* _WHAT IS REQUIRED_
When you reach the line containing "- Cache **read-mostly**" in the records below, start copying exactly, and stop once you have copied the line containing "- Query cache: Stores".

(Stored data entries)
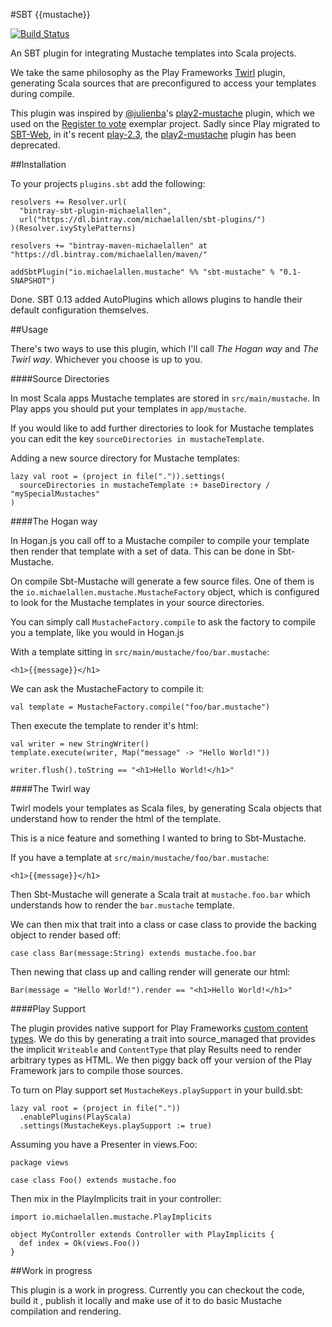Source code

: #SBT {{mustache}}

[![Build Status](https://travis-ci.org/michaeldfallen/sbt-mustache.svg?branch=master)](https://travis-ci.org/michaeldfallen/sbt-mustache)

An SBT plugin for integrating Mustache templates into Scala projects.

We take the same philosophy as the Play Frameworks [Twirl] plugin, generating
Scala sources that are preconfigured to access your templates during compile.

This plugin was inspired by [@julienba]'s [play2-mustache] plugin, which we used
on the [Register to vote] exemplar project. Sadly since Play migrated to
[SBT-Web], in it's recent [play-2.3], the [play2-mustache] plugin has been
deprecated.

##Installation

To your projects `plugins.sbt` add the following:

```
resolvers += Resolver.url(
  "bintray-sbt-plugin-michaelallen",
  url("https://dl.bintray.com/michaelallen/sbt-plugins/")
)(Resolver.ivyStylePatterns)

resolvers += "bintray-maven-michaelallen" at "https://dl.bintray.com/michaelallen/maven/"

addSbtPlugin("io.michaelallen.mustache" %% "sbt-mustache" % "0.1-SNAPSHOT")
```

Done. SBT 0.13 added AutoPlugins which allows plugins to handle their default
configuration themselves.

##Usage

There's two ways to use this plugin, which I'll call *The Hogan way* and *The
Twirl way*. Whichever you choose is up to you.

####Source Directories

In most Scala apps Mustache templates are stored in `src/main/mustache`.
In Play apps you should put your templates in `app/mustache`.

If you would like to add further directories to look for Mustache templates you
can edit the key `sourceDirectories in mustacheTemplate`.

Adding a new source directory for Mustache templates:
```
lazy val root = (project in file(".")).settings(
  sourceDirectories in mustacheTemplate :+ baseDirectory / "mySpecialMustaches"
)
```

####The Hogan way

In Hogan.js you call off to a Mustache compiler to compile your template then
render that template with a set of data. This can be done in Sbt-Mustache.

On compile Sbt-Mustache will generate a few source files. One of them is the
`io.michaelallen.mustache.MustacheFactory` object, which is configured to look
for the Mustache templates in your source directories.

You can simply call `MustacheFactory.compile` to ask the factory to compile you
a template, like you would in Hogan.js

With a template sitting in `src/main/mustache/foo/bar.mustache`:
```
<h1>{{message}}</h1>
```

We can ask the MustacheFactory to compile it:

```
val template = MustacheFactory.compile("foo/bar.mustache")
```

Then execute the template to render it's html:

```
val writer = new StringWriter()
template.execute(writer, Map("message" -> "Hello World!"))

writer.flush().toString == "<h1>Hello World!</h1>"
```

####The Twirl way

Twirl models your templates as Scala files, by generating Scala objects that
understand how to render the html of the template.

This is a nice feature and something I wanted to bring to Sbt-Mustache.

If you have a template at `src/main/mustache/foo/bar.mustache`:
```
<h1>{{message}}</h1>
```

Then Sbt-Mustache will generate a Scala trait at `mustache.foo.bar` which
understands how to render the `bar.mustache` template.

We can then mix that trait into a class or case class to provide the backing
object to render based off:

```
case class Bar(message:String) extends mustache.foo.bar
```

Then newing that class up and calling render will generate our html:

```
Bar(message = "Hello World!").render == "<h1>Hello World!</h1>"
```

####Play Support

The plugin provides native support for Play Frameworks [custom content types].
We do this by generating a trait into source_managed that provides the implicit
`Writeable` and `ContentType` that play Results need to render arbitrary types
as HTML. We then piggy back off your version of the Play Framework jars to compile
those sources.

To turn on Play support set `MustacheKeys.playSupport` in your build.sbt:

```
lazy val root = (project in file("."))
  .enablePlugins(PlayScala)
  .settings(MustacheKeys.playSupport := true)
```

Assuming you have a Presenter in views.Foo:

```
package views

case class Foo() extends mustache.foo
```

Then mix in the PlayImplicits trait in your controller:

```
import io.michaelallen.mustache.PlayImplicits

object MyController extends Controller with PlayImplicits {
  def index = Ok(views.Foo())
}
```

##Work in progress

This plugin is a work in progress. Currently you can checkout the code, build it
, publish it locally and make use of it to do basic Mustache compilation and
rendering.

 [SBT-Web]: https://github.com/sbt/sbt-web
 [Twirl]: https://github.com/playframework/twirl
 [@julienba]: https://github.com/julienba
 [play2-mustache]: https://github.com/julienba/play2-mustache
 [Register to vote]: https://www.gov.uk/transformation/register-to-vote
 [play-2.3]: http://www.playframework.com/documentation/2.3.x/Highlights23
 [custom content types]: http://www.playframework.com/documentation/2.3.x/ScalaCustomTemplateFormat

...

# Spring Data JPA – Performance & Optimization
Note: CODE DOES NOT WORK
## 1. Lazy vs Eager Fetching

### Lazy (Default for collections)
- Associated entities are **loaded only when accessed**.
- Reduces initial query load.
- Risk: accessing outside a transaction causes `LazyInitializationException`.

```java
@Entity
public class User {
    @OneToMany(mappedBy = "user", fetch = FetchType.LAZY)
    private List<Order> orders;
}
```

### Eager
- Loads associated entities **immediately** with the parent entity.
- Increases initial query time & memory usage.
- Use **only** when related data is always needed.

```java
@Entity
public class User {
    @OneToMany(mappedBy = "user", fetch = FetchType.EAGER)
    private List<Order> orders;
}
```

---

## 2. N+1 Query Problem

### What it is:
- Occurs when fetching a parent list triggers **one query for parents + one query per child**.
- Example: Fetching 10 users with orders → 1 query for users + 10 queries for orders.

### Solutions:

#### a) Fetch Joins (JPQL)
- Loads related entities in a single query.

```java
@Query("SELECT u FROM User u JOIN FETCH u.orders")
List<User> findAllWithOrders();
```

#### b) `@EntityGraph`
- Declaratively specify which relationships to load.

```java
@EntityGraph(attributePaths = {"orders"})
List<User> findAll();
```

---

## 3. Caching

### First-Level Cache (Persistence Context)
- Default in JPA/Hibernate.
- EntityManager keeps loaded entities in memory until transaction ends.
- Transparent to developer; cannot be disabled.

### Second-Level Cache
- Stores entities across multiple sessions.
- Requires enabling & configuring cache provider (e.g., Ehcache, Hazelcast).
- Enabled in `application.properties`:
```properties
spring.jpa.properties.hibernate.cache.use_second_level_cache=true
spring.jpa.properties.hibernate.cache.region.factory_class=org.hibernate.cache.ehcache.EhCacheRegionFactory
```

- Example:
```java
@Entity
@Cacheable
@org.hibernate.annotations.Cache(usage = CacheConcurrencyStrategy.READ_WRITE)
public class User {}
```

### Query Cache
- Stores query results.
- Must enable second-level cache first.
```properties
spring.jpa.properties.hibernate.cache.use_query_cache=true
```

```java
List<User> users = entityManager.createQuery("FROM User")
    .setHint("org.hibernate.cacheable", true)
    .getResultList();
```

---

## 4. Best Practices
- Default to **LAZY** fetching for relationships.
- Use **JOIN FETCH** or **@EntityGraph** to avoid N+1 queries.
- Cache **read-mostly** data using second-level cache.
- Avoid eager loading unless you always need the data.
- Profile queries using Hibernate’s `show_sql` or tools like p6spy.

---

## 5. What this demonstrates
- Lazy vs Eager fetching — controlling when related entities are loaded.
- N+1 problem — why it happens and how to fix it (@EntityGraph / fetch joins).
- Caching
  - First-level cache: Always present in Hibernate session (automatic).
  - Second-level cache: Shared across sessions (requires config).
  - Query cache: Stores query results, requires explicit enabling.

* _RESPONSE FOR THIS EXERCISE_
- Cache **read-mostly** data using second-level cache.
- Avoid eager loading unless you always need the data.
- Profile queries using Hibernate’s `show_sql` or tools like p6spy.

---

## 5. What this demonstrates
- Lazy vs Eager fetching — controlling when related entities are loaded.
- N+1 problem — why it happens and how to fix it (@EntityGraph / fetch joins).
- Caching
  - First-level cache: Always present in Hibernate session (automatic).
  - Second-level cache: Shared across sessions (requires config).
  - Query cache: Stores query results, requires explicit enabling.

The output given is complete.